### Prompt
Go line by line through the listing below and copy those that hold "comment".

----- Dataset

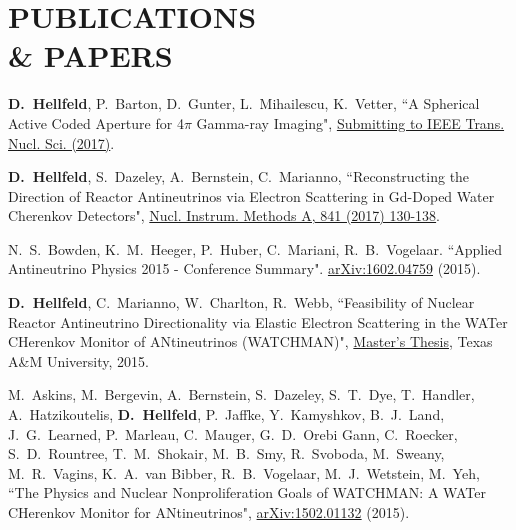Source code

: \documentclass[margin, 10pt]{style/res} %
\begin{document}
\begin{resume}
\begin{thebibliography}{3}
 \end{thebibliography}





\section{\small{PUBLICATIONS \\\& PAPERS}}

\begin{thebibliography}{3}
 \raggedright
\vspace{10pt}

 \textbf{D.~Hellfeld}, P.~Barton, D.~Gunter, L.~Mihailescu, K.~Vetter, ``A Spherical Active Coded Aperture for 4$\pi$ Gamma-ray Imaging", \href{http://www.google.com}{Submitting to IEEE Trans. Nucl. Sci. (2017)}.
 
 \textbf{D.~Hellfeld}, S.~Dazeley, A.~Bernstein, C.~Marianno, ``Reconstructing the Direction of Reactor Antineutrinos via Electron Scattering in Gd-Doped Water Cherenkov Detectors", \href{http://www.sciencedirect.com/science/article/pii/S0168900216310555}{Nucl. Instrum. Methods A, 841 (2017) 130-138}.

 N.~S.~Bowden, K.~M.~Heeger, P.~Huber, C.~Mariani, R.~B.~Vogelaar. ``Applied Antineutrino Physics 2015 - Conference Summary". \href{http://arxiv.org/abs/1602.04759}{arXiv:1602.04759} (2015).

 \textbf{D.~Hellfeld}, C.~Marianno, W.~Charlton, R.~Webb, ``Feasibility of Nuclear Reactor Antineutrino Directionality via Elastic Electron Scattering in the WATer CHerenkov Monitor of ANtineutrinos (WATCHMAN)", \href{http://hdl.handle.net/1969.1/155140}{Master's Thesis}, Texas A\&M University, 2015.

 M.~Askins, M.~Bergevin, A.~Bernstein, S.~Dazeley, S.~T.~Dye, T.~Handler, A.~Hatzikoutelis, \textbf{D.~Hellfeld}, P.~Jaffke, Y.~Kamyshkov, B.~J.~Land, J.~G.~Learned, P.~Marleau, C.~Mauger, G.~D.~Orebi Gann, C.~Roecker, S.~D.~Rountree, T.~M.~Shokair, M.~B.~Smy, R.~Svoboda, M.~Sweany, M.~R.~Vagins, K.~A.~van Bibber, R.~B.~Vogelaar, M.~J.~Wetstein, M.~Yeh, ``The Physics and Nuclear Nonproliferation Goals of WATCHMAN: A WATer CHerenkov Monitor for ANtineutrinos", \href{http://arxiv.org/pdf/1502.01132.pdf}{arXiv:1502.01132} (2015).


\end{thebibliography}
\end{resume}
\end{document}
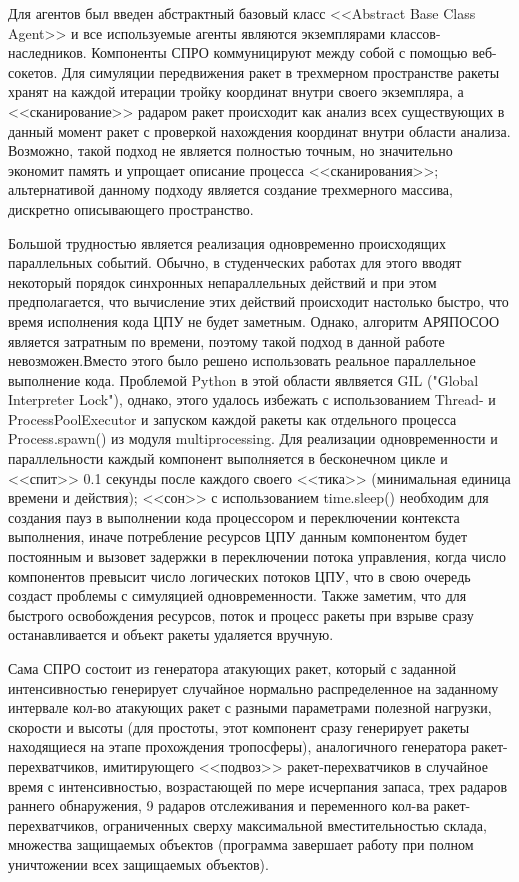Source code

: Для агентов был введен абстрактный базовый класс <<Abstract Base Class Agent>> и  все используемые агенты являются экземплярами классов-наследников. Компоненты СПРО коммуницируют между собой с помощью веб-сокетов. Для симуляции передвижения ракет в трехмерном пространстве ракеты хранят на каждой итерации тройку координат внутри своего экземпляра, а <<сканирование>> радаром ракет происходит как анализ всех существующих в данный момент ракет с проверкой нахождения координат внутри области анализа. Возможно, такой подход не является полностью точным, но значительно экономит память и упрощает описание процесса <<сканирования>>; альтернативой данному подходу является создание трехмерного массива, дискретно описывающего пространство. 


Большой трудностью является реализация  одновременно происходящих параллельных событий. Обычно, в студенческих работах  для этого вводят некоторый порядок синхронных непараллельных действий и при этом предполагается, что вычисление этих действий происходит настолько быстро, что время исполнения кода ЦПУ не будет заметным. Однако, алгоритм АРЯПОСОО является затратным по времени, поэтому такой подход в данной работе невозможен.Вместо этого было решено использовать реальное параллельное выполнение кода. Проблемой Python в этой области явлвяется GIL ("Global Interpreter Lock"), однако, этого удалось избежать с использованием Thread- и ProcessPoolExecutor  и запуском каждой ракеты как отдельного процесса  Process.spawn() из модуля multiprocessing. Для реализации одновременности и параллельности каждый компонент выполняется в бесконечном цикле и <<спит>> 0.1 секунды после каждого своего <<тика>> (минимальная единица времени и действия); <<сон>>  с использованием time.sleep() необходим для создания пауз в выполнении кода процессором и переключении контекста выполнения, иначе  потребление ресурсов ЦПУ данным компонентом будет постоянным и вызовет задержки в переключении потока управления, когда число компонентов превысит число логических потоков ЦПУ, что в свою очередь создаст проблемы с симуляцией одновременности. Также заметим, что для быстрого освобождения ресурсов, поток и процесс ракеты при взрыве сразу останавливается и объект ракеты удаляется вручную.

Сама СПРО состоит из генератора атакующих ракет, который с заданной интенсивностью генерирует случайное нормально распределенное на заданному интервале кол-во атакующих ракет с разными параметрами полезной нагрузки, скорости и высоты (для простоты, этот компонент сразу генерирует ракеты находящиеся на этапе прохождения тропосферы), аналогичного генератора ракет-перехватчиков, имитирующего <<подвоз>>  ракет-перехватчиков в случайное время с интенсивностью, возрастающей по мере исчерпания запаса, трех радаров раннего обнаружения, 9 радаров отслеживания и переменного кол-ва ракет-перехватчиков, ограниченных сверху максимальной вместительностью склада, множества защищаемых объектов (программа завершает работу при полном уничтожении всех защищаемых объектов).

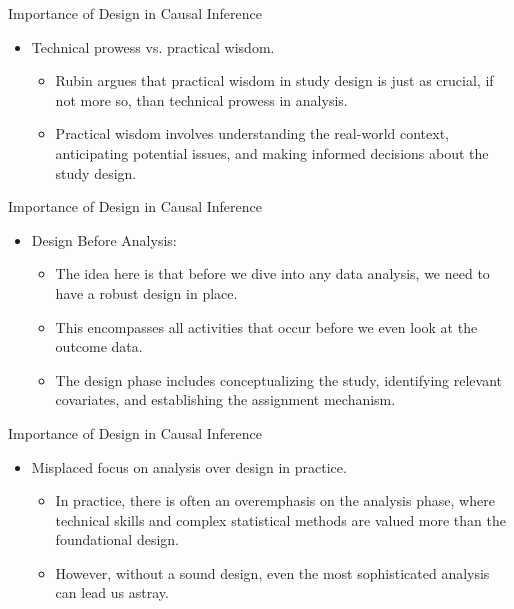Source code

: \documentclass{beamer}
\begin{document}
\begin{frame}{Importance of Design in Causal Inference}
  \begin{itemize}
    \item Technical prowess vs. practical wisdom.
    	\begin{itemize}
	\item Rubin argues that practical wisdom in study design is just as crucial, if not more so, than technical prowess in analysis. 
	\item Practical wisdom involves understanding the real-world context, anticipating potential issues, and making informed decisions about the study design.
	\end{itemize}
  \end{itemize}
\end{frame}





\begin{frame}{Importance of Design in Causal Inference}
  \begin{itemize}

    \item Design Before Analysis:  
    	\begin{itemize}
	\item The idea here is that before we dive into any data analysis, we need to have a robust design in place. 
	\item This encompasses all activities that occur before we even look at the outcome data. 
	\item The design phase includes conceptualizing the study, identifying relevant covariates, and establishing the assignment mechanism.
	\end{itemize}
  \end{itemize}
\end{frame}





\begin{frame}{Importance of Design in Causal Inference}
  \begin{itemize}
    \item Misplaced focus on analysis over design in practice.
    	\begin{itemize}
	\item In practice, there is often an overemphasis on the analysis phase, where technical skills and complex statistical methods are valued more than the foundational design. 
	\item However, without a sound design, even the most sophisticated analysis can lead us astray.
	\end{itemize}
\end{itemize}

\end{frame}
\end{document}
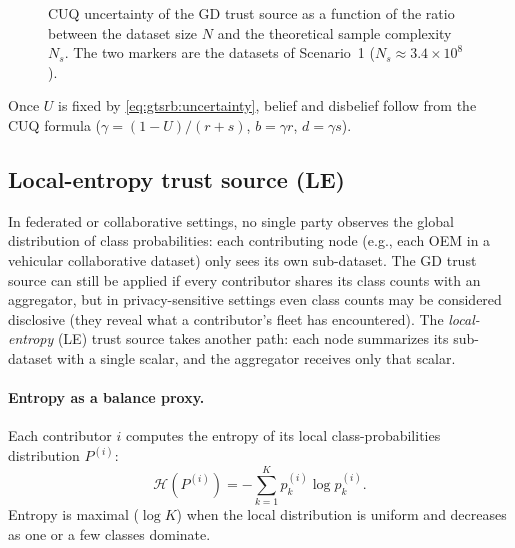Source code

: \begin{figure}[!htbp]
  \centering
  \caption{\ac{CUQ} uncertainty of the GD trust source as a function of the ratio between the dataset size $N$ and the theoretical sample complexity $N_s$. The two markers are the datasets of Scenario~1 ($N_s \approx 3.4 \times 10^{8}$).}
  \label{fig:gtsrb:u-vs-n}
\end{figure}

Once $U$ is fixed by \cref{eq:gtsrb:uncertainty}, belief and disbelief follow from the \ac{CUQ} formula ($\gamma = (1-U)/(r+s)$, $b = \gamma r$, $d = \gamma s$).

\subsection{Local-entropy trust source (LE)}
\label{sec:dataset-trust:applications:gtsrb:method2}
In federated or collaborative settings, no single party observes the global distribution of class probabilities: each contributing node (e.g., each \ac{OEM} in a vehicular collaborative dataset) only sees its own sub-dataset. The GD trust source can still be applied if every contributor shares its class counts with an aggregator, but in privacy-sensitive settings even class counts may be considered disclosive (they reveal what a contributor's fleet has encountered). The \emph{local-entropy} (LE) trust source takes another path: each node summarizes its sub-dataset with a single scalar, and the aggregator receives only that scalar.

\paragraph{Entropy as a balance proxy.}
Each contributor $i$ computes the entropy of its local
class-probabilities distribution $P^{(i)}$:
\begin{equation}
\mathcal{H}(P^{(i)})
= -\sum_{k=1}^{K} p^{(i)}_k \log p^{(i)}_k.
\end{equation}
Entropy is maximal ($\log K$) when the local distribution is uniform and decreases as one or a few classes dominate.

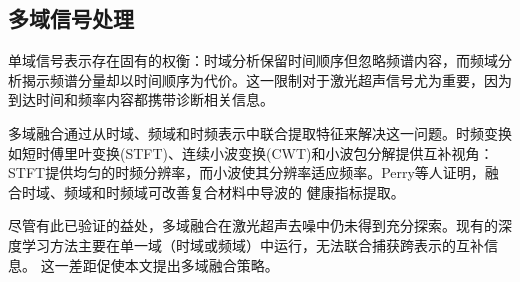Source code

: \subsection{多域信号处理}
\label{sec:multi-domain}

单域信号表示存在固有的权衡：时域分析保留时间顺序但忽略频谱内容，而频域分析揭示频谱分量却以时间顺序为代价\cite{yang2023unsupervised}。这一限制对于激光超声信号尤为重要，因为到达时间和频率内容都携带诊断相关信息。

多域融合通过从时域、频域和时频表示中联合提取特征来解决这一问题\cite{perry2026health}。时频变换如短时傅里叶变换(STFT)、连续小波变换(CWT)和小波包分解提供互补视角：STFT提供均匀的时频分辨率，而小波使其分辨率适应频率\cite{chen2019wavelet}。Perry等人证明，融合时域、频域和时频域可改善复合材料中导波的 健康指标提取\cite{perry2026health}。

尽管有此已验证的益处，多域融合在激光超声去噪中仍未得到充分探索。现有的深度学习方法主要在单一域（时域或频域）中运行，无法联合捕获跨表示的互补信息。
这一差距促使本文提出多域融合策略。
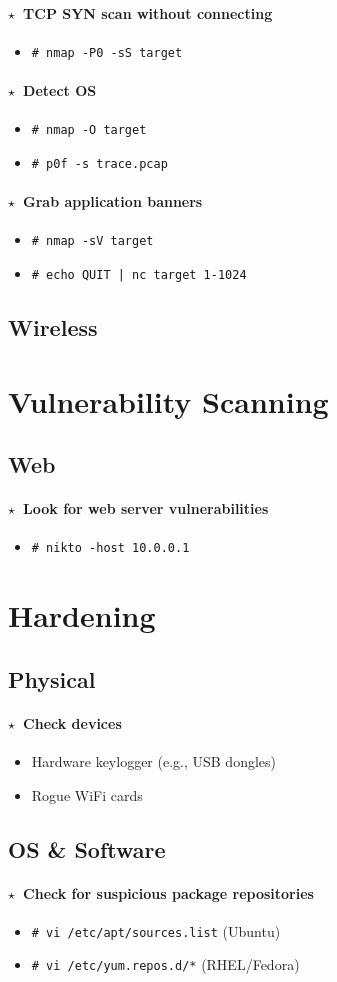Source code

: \documentclass[10pt,landscape]{article}
\newcommand{\os}[1]{\texttt{\footnotesize{#1}}}
\newcommand{\unix}{\os{U}}
\newcommand{\linux}{\os{L}}
\newenvironment{action}[1]
  {\paragraph{$\star$~#1}\begin{itemize}[leftmargin=1cm]}
  {\end{itemize}}
\newcommand{\cmd}[2]{\item[#1] {\small\tt\# #2}}
\newcommand{\comment}[1]{\textrm{\small(#1)}}
\newcommand{\bulletpoint}[1]{\item {\small #1}}
\begin{document}
\begin{multicols*}{3}
\begin{action}{TCP SYN scan without connecting}
\cmd{\unix}{nmap -P0 -sS target}
\end{action}

\begin{action}{Detect OS}
\cmd{\unix}{nmap -O target}
\cmd{\unix}{p0f -s trace.pcap}
\end{action}

\begin{action}{Grab application banners}
\cmd{\unix}{nmap -sV target}
\cmd{\unix}{echo QUIT | nc target 1-1024}
\end{action}

\subsection*{Wireless}

\section*{Vulnerability Scanning}

\subsection*{Web}
\begin{action}{Look for web server vulnerabilities}
\cmd{\unix}{nikto -host 10.0.0.1}
\end{action}

\section*{Hardening}

\subsection*{Physical}

\begin{action}{Check devices}
\bulletpoint{Hardware keylogger (e.g., USB dongles)}
\bulletpoint{Rogue WiFi cards}

\end{action}

\subsection*{OS \& Software}

\begin{action}{Check for suspicious package repositories}
\cmd{\linux}{vi /etc/apt/sources.list} \comment{Ubuntu}
\cmd{\linux}{vi /etc/yum.repos.d/*} \comment{RHEL/Fedora}
\end{action}


\end{multicols*}
\end{document}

----------

### Task output
\newcommand{\comment}[1]{\textrm{\small(#1)}}
\cmd{\linux}{vi /etc/apt/sources.list} \comment{Ubuntu}
\cmd{\linux}{vi /etc/yum.repos.d/*} \comment{RHEL/Fedora}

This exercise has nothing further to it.